The edges of many oyster shells are thin and fragile, but also very sharp.

Walking was easier where vegetation was firmly established. On the U.S. Atlantic coast, most salt marshes are dominated by Spartina grasses. There are several species of Spartina, but the most abundant is salt marsh cordgrass (Spartina alterniflora). Cordgrass thrives in this habitat, despite the harsh conditions—flooded twice-daily by tides, exposed to high salinity, and mired in anoxic (oxygen-free or oxygen-limited) mud.

golden brown grass, trees seen on horizon

Salt marsh cordgrass is the most abundant and ecologically important plant in East Coast salt marshes.

Most flowering plants have a fairly low tolerance for salt, but the cordgrass is watered by the ocean twice a day. Cordgrass meets the salty challenge by sequestering salt in its shoots and excreting the salt through glands in its leaves. The grass deals with the challenge of low oxygen levels in the deep mud by exchanging gases from roots in the upper few centimeters of mud to those underneath. Few plants have these dual abilities, which is the reason cord grass so thoroughly dominates salt marshes. Once you learn to identify salt marsh cordgrass, you can easily and accurately judge the average level of high tide, since cordgrass is usually limited to areas that receive substantial flooding with each high tide.

brown grass of salt marsh, taller rushes on left of photo, trees on horizon

The transition between the low marsh to the high marsh is marked by plants other than salt marsh cordgrass. The high marsh lies above the typical high tide line. Plants like black needlerush (Juncus roemerianus), salt meadow hay (Spartina patens), salt grass (Distichlis sp.), and saltwort (Salicornia sp.) begin to compete with cord grass where tidal flooding is less frequent. Needlerush is the taller plant on the left of the photo.

pinkish, segmented stem of saltwort

Saltwort is a noticeable member of the mid to high marsh community.

Unlike salt marsh cord grass, saltwort tolerates high salt levels through its ability to retain water in its stems, but it cannot withstand the same level of submersion that cordgrass can.
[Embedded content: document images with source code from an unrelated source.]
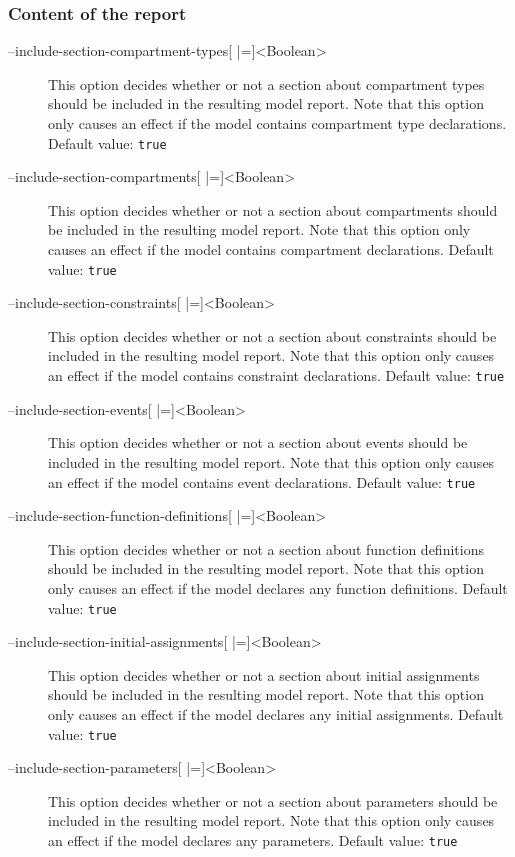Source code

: \subsubsection{Content of the report}
\begin{description}
\item[--include-section-compartment-types{[} |={]}<Boolean>]
  This option decides whether or not a section about compartment
  types should be included in the resulting model report. Note
  that this option only causes an effect if the model contains
  compartment type declarations.
  Default value: \texttt{true}

\item[--include-section-compartments{[} |={]}<Boolean>]
  This option decides whether or not a section about compartments
  should be included in the resulting model report. Note that
  this option only causes an effect if the model contains compartment
  declarations.
  Default value: \texttt{true}

\item[--include-section-constraints{[} |={]}<Boolean>]
  This option decides whether or not a section about constraints
  should be included in the resulting model report. Note that
  this option only causes an effect if the model contains constraint
  declarations.
  Default value: \texttt{true}

\item[--include-section-events{[} |={]}<Boolean>]
  This option decides whether or not a section about events should
  be included in the resulting model report. Note that this option
  only causes an effect if the model contains event declarations.
  Default value: \texttt{true}

\item[--include-section-function-definitions{[} |={]}<Boolean>]
  This option decides whether or not a section about function definitions
  should be included in the resulting model report. Note that
  this option only causes an effect if the model declares any
  function definitions.
  Default value: \texttt{true}

\item[--include-section-initial-assignments{[} |={]}<Boolean>]
  This option decides whether or not a section about initial assignments
  should be included in the resulting model report. Note that
  this option only causes an effect if the model declares any
  initial assignments.
  Default value: \texttt{true}

\item[--include-section-parameters{[} |={]}<Boolean>]
  This option decides whether or not a section about parameters
  should be included in the resulting model report. Note that
  this option only causes an effect if the model declares any
  parameters.
  Default value: \texttt{true}


\end{description}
Saltwort always captures my attention though, not only because it is a pretty plant, but because it is tasty. Late December is not a choice time for nibbling on saltwort stems. Few were even standing, but the sight of them reminded me of their pleasing salty bite. (I’ve also pickled saltwort using a recipe I found in a Euell Gibbons book. It tasted surprisingly good.)

Before leaving the marsh, I took some time to watch birds out on the lower fringes of the exposed mud. A casual scan through binoculars revealed over a hundred semipalmated plovers. On the edge of the marsh, these birds work to survive the winter before returning north to their breeding grounds from Newfoundland and Labrador west to Alaska.They were also finding a few more invertebrates than I was.

shorebird pulling a worm out of mud with its bill

Worms are yummy for plovers.

My urge to get a little closer to the exposed mudflats brought me to the edge of the cord grass where the mud was very soft. While plovers were pulling invertebrates out of the mud, I was having some difficultly extracting my boots from the mud. Salt marshes are challenging places to live and, if you’re human, difficult places to travel.

looking down on very muddy pants and footware

Salt marsh trekking is dirty business.